Primary among the constituents of the final company were the Rockwell Spring and Axle Company (itself a merger of a number of automotive suppliers), which formed into Rockwell-Standard, then merged with North American Aviation to form North American Rockwell in 1967. They then purchased or merged with Miehle-Goss-Dexter, the largest supplier of printing presses, and Collins Radio, a major avionics supplier. Finally they merged with Rockwell Manufacturing, run by Willard Rockwell Jr., and formed Rockwell International in 1973.

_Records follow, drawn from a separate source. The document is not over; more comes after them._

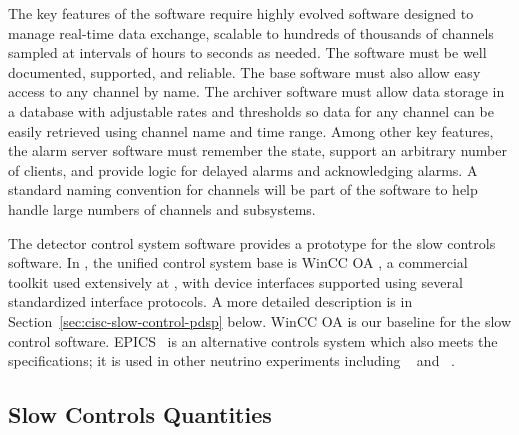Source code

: The key features of the software require highly evolved software designed to manage real-time data exchange, scalable
to hundreds of thousands of channels sampled at intervals of hours to seconds as needed. The software
must be well documented, supported, and reliable. The base
software must also allow easy access to any channel by name. The
archiver software must allow data storage in a database with
adjustable rates and thresholds so data
for any channel can be easily retrieved using channel name and time range. Among other key
features, the alarm server software must remember the state, support an
arbitrary number of clients, and provide logic for delayed alarms and
acknowledging alarms. A standard naming
convention for channels will be part of the software to help handle large
numbers of channels and subsystems.

The  detector control system software \cite{pdspdcs_proc} provides a prototype for %
the  slow controls software.
In , the unified control system base is WinCC OA \cite{winccoa}, a
commercial toolkit used extensively at , with device interfaces
supported using several standardized interface protocols. A more detailed description is in Section~\ref{sec:cisc-slow-control-pdsp} below.
WinCC OA is our baseline for the  slow control software.
EPICS~\cite{epics7} is an alternative controls system which also meets the specifications; it is used in other neutrino experiments including ~\cite{microboone} and ~\cite{Lukhanin:2012fp}. 


\subsection{Slow Controls Quantities}
\label{sec:fdgen-slow-cryo-quant}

In this time the various companies in the empire list a huge number of firsts. North American was responsible for the famous WWII P-51 Mustang fighter and Korean War-era F-86 Sabre, as well as the Apollo spacecraft. Once under the Rockwell banner they continued on to build the B-1 Lancer bomber, the Space Shuttle, (started while they were still North American) and most of the Navstar Global Positioning System satellites. Rocketdyne, who had been spun off by North American in 1955 was re-merged in 1984, and by this point produced most of the rocket engines used in the US. Rockwell also took over and manufactured the light business aircraft previously known as Aero Commanders, then introduced their own new design as the Rockwell Commander 112 and 114.

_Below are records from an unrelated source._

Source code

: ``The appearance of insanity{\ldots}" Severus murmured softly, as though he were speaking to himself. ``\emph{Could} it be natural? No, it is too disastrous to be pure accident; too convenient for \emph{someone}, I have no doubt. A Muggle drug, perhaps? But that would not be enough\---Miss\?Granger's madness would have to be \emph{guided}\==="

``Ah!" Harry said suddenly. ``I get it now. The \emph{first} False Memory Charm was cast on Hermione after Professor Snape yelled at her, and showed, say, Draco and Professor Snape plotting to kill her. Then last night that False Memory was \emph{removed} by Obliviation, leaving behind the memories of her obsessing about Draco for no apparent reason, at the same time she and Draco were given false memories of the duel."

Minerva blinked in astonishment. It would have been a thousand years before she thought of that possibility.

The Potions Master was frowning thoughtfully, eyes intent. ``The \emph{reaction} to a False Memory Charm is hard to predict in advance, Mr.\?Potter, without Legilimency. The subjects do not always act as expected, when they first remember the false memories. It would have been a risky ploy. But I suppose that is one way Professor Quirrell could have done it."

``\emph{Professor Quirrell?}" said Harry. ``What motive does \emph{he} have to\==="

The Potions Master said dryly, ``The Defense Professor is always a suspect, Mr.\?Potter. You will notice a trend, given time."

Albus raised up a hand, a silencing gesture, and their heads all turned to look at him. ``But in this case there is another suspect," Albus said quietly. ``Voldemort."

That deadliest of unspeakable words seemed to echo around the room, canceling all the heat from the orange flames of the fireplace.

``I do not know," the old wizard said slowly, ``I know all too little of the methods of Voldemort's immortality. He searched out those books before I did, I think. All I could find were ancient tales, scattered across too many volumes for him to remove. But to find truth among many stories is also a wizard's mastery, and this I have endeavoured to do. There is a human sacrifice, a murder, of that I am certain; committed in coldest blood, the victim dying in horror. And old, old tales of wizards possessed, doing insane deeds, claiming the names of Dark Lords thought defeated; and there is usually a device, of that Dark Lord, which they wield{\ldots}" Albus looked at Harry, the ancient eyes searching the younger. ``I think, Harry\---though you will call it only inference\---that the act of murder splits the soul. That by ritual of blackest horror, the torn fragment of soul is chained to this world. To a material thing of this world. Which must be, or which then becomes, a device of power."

North American had developed a desktop calculator based on a MOSFET chip for use by its legions of engineers. In 1967 Rockwell set up their own manufacturing plant to produce them, starting what would become Rockwell Semiconductor. One of their major successes came in the early 1990s when they introduced the first low-cost 14.4 kbit/s modem chip set, which was used in a huge number of modems.
Collins Radios were fitted to 80% of the free world's airliners. They designed and built the radios that communicated the Apollo moon landings and the high frequency radio network that allows worldwide communication with US military aircraft. Rockwell designed and built the third stage of the Minuteman Intercontinental ballistic missile, (ICBM) and the AIRS inertial guidance system (INS) that provided its navigation. They also built inertial navigation systems for the Fleet Ballistic Missile submarines.
Rockwell's manufacturing was likewise strong and built most of the heavy duty truck axles in the US.
With the death of Willard Rockwell in 1978 and the stepping down of Willard Rockwell Jr. in 1979, the company started a long series of spin-offs. The company sold the most of its defense and all of its space business to Boeing Integrated Defense Systems, including Rocketdyne in December, 1996. The company began to spin off its semiconductor manufacturing as Conexant, additionally spinning-off the automotive and truck business as Meritor, which then merged with Arvin Industries to form Arvin Meritor; the remainder of the company finally split into two totally separate companies: Rockwell Collins, (COL), and Rockwell Automation, (ROK). As such, Rockwell International no longer exists.